======== Material to process ========

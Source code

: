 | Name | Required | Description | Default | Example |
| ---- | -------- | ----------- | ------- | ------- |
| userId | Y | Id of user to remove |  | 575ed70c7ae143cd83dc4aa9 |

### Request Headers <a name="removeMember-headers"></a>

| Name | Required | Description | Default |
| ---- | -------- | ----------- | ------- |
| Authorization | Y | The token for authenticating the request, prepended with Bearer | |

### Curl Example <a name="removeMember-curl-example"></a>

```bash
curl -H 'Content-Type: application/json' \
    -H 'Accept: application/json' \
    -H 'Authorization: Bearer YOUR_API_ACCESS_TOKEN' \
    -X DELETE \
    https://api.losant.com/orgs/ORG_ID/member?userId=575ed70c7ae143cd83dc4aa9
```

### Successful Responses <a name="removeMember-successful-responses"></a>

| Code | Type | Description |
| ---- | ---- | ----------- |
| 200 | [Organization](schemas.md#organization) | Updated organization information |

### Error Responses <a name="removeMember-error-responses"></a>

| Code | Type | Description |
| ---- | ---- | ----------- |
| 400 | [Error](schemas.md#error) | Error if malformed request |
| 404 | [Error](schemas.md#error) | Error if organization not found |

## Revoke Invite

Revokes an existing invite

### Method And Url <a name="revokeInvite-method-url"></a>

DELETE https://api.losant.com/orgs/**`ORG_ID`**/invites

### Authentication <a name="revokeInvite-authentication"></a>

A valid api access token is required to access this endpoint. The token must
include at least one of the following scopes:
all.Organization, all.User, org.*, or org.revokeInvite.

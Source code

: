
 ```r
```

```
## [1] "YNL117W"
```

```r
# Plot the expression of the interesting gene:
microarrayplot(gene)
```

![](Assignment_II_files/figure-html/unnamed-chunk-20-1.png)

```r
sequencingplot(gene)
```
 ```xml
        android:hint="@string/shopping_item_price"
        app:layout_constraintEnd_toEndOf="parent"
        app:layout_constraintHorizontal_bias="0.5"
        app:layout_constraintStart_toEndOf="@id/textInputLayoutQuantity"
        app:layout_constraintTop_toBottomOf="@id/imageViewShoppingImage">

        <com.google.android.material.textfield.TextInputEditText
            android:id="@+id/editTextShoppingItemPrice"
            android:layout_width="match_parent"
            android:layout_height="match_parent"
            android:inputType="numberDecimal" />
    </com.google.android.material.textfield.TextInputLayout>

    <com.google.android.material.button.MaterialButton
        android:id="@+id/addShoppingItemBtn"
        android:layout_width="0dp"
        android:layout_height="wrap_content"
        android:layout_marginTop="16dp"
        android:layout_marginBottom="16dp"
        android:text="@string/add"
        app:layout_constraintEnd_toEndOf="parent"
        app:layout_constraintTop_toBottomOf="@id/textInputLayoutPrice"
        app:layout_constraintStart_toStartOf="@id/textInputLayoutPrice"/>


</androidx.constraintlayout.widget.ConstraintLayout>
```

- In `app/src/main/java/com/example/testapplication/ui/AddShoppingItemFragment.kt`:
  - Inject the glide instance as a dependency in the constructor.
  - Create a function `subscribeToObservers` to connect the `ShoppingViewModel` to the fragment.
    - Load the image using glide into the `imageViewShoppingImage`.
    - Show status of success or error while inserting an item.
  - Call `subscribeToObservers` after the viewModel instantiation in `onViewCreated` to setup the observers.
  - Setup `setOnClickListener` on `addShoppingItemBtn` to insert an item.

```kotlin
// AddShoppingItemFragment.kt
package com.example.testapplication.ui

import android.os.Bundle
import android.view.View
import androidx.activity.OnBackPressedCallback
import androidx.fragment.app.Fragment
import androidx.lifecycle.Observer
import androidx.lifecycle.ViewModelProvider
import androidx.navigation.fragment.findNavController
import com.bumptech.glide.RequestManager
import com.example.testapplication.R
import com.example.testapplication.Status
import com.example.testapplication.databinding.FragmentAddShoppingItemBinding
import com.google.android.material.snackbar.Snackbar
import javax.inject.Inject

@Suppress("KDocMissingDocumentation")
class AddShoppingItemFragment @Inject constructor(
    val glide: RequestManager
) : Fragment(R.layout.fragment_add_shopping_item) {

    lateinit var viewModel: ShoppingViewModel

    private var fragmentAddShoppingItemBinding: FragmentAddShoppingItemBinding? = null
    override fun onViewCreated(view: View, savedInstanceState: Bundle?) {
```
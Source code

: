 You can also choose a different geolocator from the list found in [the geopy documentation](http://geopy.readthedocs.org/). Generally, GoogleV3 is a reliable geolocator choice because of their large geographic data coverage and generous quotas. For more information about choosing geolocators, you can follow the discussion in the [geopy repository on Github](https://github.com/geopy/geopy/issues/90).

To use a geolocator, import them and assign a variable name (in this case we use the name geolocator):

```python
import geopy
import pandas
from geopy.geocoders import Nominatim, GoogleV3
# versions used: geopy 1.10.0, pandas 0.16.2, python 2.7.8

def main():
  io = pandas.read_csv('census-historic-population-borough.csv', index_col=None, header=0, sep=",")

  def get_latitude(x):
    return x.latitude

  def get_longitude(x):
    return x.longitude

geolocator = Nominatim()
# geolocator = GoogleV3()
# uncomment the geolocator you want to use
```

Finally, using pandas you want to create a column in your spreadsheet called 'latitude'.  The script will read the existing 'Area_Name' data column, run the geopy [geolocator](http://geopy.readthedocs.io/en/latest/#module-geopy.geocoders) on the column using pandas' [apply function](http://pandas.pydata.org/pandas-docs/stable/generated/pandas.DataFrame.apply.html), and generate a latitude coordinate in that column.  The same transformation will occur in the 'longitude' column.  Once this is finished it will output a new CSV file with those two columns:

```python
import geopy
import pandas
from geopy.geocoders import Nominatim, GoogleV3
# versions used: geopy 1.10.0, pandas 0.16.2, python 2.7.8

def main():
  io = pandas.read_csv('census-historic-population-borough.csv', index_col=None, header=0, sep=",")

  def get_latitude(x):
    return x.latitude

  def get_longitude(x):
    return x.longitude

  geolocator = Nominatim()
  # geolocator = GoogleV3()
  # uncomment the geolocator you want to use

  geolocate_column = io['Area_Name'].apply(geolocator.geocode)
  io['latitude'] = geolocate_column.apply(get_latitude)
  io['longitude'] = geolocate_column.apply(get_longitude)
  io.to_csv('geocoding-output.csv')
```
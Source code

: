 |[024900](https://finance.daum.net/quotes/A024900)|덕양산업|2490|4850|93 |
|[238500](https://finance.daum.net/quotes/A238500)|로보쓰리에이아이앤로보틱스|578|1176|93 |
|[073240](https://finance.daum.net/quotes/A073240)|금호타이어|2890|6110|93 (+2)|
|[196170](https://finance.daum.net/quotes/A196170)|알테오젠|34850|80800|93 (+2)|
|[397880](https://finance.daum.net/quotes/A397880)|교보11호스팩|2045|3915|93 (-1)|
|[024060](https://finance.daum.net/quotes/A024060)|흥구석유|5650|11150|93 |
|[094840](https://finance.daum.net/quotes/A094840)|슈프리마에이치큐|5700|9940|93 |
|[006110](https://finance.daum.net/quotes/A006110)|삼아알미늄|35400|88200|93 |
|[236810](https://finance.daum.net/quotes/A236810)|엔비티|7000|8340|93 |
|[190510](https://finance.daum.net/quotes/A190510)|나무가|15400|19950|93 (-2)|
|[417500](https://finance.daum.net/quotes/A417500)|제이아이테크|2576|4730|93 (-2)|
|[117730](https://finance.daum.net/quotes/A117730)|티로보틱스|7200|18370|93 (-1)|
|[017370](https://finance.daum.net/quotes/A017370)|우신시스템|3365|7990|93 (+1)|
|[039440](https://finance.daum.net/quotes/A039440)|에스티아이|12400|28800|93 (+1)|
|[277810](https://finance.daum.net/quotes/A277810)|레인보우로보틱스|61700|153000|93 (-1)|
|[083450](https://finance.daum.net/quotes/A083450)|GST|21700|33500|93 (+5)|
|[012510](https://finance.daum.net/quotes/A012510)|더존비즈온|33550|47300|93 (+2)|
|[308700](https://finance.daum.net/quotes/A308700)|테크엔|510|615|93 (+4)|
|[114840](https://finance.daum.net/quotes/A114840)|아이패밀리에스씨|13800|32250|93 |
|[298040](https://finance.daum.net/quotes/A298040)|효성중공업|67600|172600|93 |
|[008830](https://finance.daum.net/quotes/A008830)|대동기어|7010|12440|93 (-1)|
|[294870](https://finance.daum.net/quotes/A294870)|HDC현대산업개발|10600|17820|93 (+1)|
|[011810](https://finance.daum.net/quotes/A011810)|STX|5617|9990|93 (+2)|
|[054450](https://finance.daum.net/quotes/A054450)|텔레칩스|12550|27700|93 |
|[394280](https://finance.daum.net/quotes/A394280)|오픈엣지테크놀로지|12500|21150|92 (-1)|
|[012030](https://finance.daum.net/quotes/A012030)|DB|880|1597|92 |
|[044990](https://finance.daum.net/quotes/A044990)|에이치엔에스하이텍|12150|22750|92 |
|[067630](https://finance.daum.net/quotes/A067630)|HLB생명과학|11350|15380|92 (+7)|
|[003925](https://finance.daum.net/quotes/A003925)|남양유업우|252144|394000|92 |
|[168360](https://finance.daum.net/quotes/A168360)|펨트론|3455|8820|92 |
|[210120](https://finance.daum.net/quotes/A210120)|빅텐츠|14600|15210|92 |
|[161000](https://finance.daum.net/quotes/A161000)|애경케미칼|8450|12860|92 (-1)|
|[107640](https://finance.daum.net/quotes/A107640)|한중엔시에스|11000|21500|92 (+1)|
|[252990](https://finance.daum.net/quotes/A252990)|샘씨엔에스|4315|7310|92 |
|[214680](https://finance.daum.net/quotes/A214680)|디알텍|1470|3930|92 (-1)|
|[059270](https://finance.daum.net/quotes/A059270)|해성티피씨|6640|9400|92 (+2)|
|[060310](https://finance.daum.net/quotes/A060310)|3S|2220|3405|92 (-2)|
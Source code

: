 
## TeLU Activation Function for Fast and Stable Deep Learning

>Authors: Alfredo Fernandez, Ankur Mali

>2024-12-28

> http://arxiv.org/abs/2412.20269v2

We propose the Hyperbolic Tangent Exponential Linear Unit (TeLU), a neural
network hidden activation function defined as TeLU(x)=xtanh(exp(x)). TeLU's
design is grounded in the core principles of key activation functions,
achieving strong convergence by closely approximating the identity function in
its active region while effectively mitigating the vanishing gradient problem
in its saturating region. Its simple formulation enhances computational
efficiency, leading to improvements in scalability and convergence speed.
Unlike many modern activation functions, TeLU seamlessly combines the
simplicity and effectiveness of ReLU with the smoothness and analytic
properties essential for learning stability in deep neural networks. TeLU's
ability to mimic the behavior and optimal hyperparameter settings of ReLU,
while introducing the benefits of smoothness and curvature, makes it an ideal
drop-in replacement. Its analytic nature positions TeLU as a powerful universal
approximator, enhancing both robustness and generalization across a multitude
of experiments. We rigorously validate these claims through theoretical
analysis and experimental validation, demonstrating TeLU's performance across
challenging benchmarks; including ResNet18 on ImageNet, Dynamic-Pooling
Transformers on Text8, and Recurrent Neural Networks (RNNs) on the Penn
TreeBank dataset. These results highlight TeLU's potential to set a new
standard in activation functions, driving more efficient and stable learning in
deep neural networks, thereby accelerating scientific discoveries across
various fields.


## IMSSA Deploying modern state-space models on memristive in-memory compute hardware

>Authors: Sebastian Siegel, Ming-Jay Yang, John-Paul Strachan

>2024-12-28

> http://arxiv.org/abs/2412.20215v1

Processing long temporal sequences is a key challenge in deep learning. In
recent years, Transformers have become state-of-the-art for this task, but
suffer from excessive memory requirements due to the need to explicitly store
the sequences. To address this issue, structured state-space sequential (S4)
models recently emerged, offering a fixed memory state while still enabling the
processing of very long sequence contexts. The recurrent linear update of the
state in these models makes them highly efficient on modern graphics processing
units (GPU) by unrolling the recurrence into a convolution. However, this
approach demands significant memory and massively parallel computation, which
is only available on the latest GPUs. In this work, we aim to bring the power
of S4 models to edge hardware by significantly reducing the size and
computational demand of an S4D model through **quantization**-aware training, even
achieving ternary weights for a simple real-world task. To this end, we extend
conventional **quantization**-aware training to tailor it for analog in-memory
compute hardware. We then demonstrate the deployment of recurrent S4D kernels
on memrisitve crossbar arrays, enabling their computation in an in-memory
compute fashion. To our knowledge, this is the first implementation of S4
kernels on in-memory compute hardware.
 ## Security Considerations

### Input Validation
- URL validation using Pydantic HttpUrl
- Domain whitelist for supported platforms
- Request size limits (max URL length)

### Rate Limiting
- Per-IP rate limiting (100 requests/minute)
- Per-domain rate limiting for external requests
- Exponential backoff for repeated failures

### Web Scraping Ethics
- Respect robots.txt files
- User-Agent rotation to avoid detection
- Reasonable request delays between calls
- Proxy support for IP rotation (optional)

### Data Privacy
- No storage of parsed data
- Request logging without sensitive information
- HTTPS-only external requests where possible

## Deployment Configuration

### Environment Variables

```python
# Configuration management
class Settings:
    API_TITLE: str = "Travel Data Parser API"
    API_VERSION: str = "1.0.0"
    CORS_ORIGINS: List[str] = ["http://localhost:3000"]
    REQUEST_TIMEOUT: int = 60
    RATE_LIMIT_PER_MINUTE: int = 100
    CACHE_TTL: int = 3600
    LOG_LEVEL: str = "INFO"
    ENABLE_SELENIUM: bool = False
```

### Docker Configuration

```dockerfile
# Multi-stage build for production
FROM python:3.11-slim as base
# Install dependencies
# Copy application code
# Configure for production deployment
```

========

#### Problem details:
In the listing above, locate the line containing "approximator, enhancing both" and the line containing "challenging benchmarks; including". Extract those two lines and every line between them, exactly as written, and only those.

#### Written answer:
approximator, enhancing both robustness and generalization across a multitude
of experiments. We rigorously validate these claims through theoretical
analysis and experimental validation, demonstrating TeLU's performance across
challenging benchmarks; including ResNet18 on ImageNet, Dynamic-Pooling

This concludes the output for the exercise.